Prima di arrivare a Kfar Aza ci fermiamo a Sderot, la città fantasma. Tutti gli abitanti sono stati evacuati. Solo qualcuno ogni tanto fa una scappata veloce nella casa deserta per prendere quel poco che rimane: vestiti, pentole, qualche foto incorniciata. In città si entra solo con il giubbotto antiproiettile e il casco. Siderot è importante perché ospitava il centro di controllo di Israele. Hamas lo sapeva ed è qui che ha colpito per primo. E Israele senza gli occhi di Siderot è diventata cieca per sette lunghe ore.

Il nuovo centro di controllo è in un bunker. Soldati ragazzini ci scortano verso una casetta, e a ognuno di noi chiedono di non fare foto: neanche un frammento di quei video deve arrivare in rete. Ci infilano in una saletta. C’è silenzio, tensione. Le luci si spengono, il video dell’orrore ha inizio. Il primo commando di Hamas punta una macchina familiare, la affianca. Spara e se ne va. Qualche istante dopo dalla carcassa dell’auto scende una bimba di due anni. Cammina confusa. La macchina del commando torna indietro, punta anche lei. Il video si ferma, non va oltre, non ce n’è bisogno. Nella sala cala il silenzio.

La seconda tappa è il kibbutz di Kfar Aza. Gaza è vicina, l’artiglieria Israeliana è in azione. I telefoni delle nostre guide squillano. È allarme missile. Ma nessuno si scompone. Ci danno istruzioni: in caso di allarme scendiamo con i caschi e ci distendiamo sulla strada. Ma non servirà, pochi minuti dopo l’allarme è già finito.

Prima di arrivare a Kfar Aza facciamo tappa in quello che chiamano il “parcheggio del rave”. Sono le auto dei ragazzi uccisi il 7 ottobre. È un cimitero di lamiere. Ogni singola auto è segnata, schedata. Ed è un altro testimone silenzioso di quella strage. Lo sarà per molto tempo.

Dopo una breve distanza si arriva finalmente a Kfar Aza. Immerso nel verde e pensato come kibbutz delle origini, Kfar Aza doveva essere il sogno ebraico che si realizza. «Quella mattina c’era qualcosa di strano», racconta Israel Lender, un vecchio con gli occhi diafani e la voce tremante. «L’allarme è suonato e io e mia moglie ci siamo rinchiusi nel rifugio. Sentivamo le voci arabe che ordinavano di aprire. Non sono riusciti a entrare nel bunker, ma la mia casa è diventata il loro scannatoio». «Ora - continua Israel - mi sento colpevole di aver costruito la casa. Perché i miei amici sono morti tutti tra quelle mura».

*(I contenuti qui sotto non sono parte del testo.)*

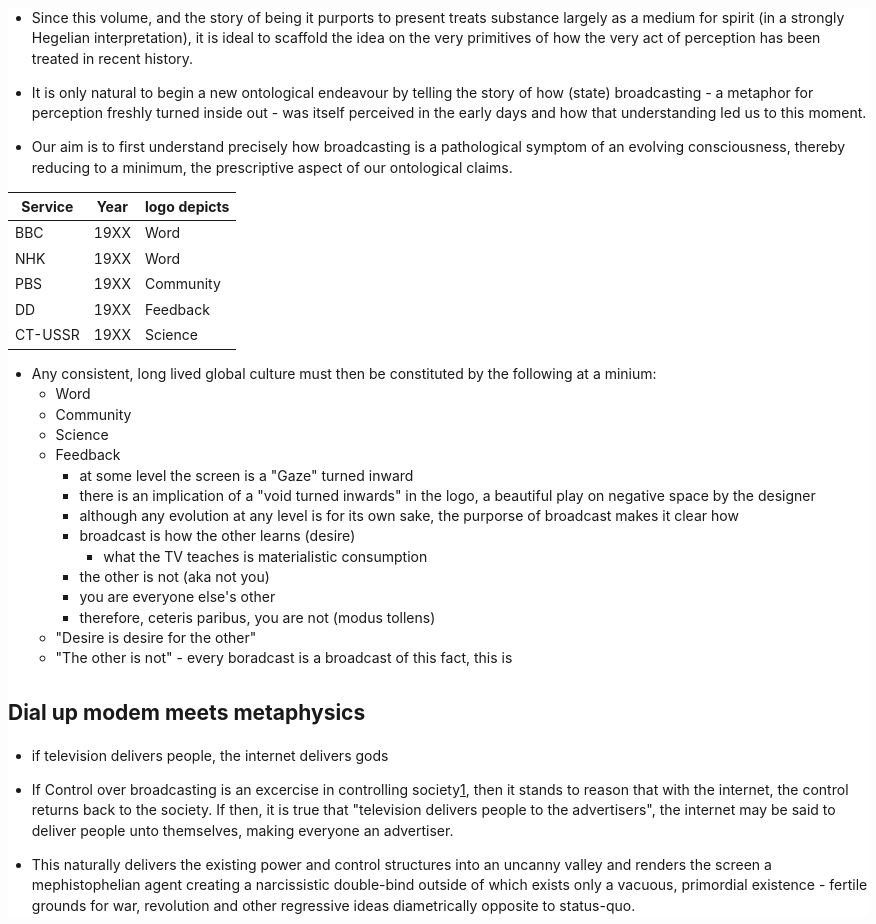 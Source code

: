 - Since this volume, and the story of being it purports to present treats substance largely as a medium for spirit (in a strongly Hegelian interpretation), it is ideal to scaffold the idea on the very primitives of how the very act of perception has been treated in recent history.

- It is only natural to begin a new ontological endeavour by telling the story of how (state) broadcasting - a metaphor for perception freshly turned inside out - was itself perceived in the early days and how that understanding led us to this moment.


- Our aim is to first understand precisely how broadcasting is a pathological symptom of an evolving consciousness, thereby reducing to a minimum, the prescriptive aspect of our ontological claims.

| Service | Year | logo depicts |
| ------- | ---- | ------------ |
| BBC     | 19XX | Word         |
| NHK     | 19XX | Word         |
| PBS     | 19XX | Community    |
| DD      | 19XX | Feedback     |
| CT-USSR | 19XX | Science      |


- Any consistent, long lived global culture must then be constituted by the following at a minium:
  - Word
  - Community 
  - Science
  - Feedback
    - at some level the screen is a "Gaze" turned inward
    - there is an implication of a "void turned inwards" in the logo, a beautiful play on negative space by the designer
    - although any evolution at any level is for its own sake, the purporse of broadcast makes it clear how 
    - broadcast is how the other learns (desire)
      - what the TV teaches is materialistic consumption
    - the other is not (aka not you)
    - you are everyone else's other 
    - therefore, ceteris paribus, you are not (modus tollens)
  - "Desire is desire for the other"
  - "The other is not" - every boradcast is a broadcast of this fact, this is 

## Dial up modem meets metaphysics

- if television delivers people, the internet delivers gods

- If Control over broadcasting is an excercise in controlling society[1](#1), then it stands to reason that with the internet, the control returns back to the society. If then, it is true that "television delivers people to the advertisers", the internet may be said to deliver people unto themselves, making everyone an advertiser. 

- This naturally delivers the existing power and control structures into an uncanny valley and renders the screen a mephistophelian agent creating a narcissistic double-bind outside of which exists only a vacuous, primordial existence - fertile grounds for war, revolution and other regressive ideas diametrically opposite to status-quo.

A due passi dalla casa di Israeli, c’è la casa del massacro di bambini. Ogni cosa è rimasta come nel giorno dell’assalto. Nulla deve essere toccato: le scarpette rosa all’entrata, i pezzi di vetro della brocca sparsi sul pavimento, il sangue nella cameretta. Il soldato mostra sul suo tablet le foto dei corpicini massacrati. Gli uomini di Hamas si sono accaniti, hanno infierito. Difficile perdonare.

Ora le poche case rimaste in piedi nel kibbutz sono il ricovero degli uomini dell’esercito israeliano. I colpi di mortaio e le raffiche dell’Iron dome, il sistema di difesa israeliano, tuonano senza sosta. Se c’è un posto nel quale è morta la pace, quello è Kfar Aza.

A poche centinaia di metri da qui c’è l’altra faccia del dolore, della morte. Oltre gli alberi di Kfar Aza c’è Gaza. Ma Israele è un popolo in guerra e ora ha spazio solo per il proprio dolore.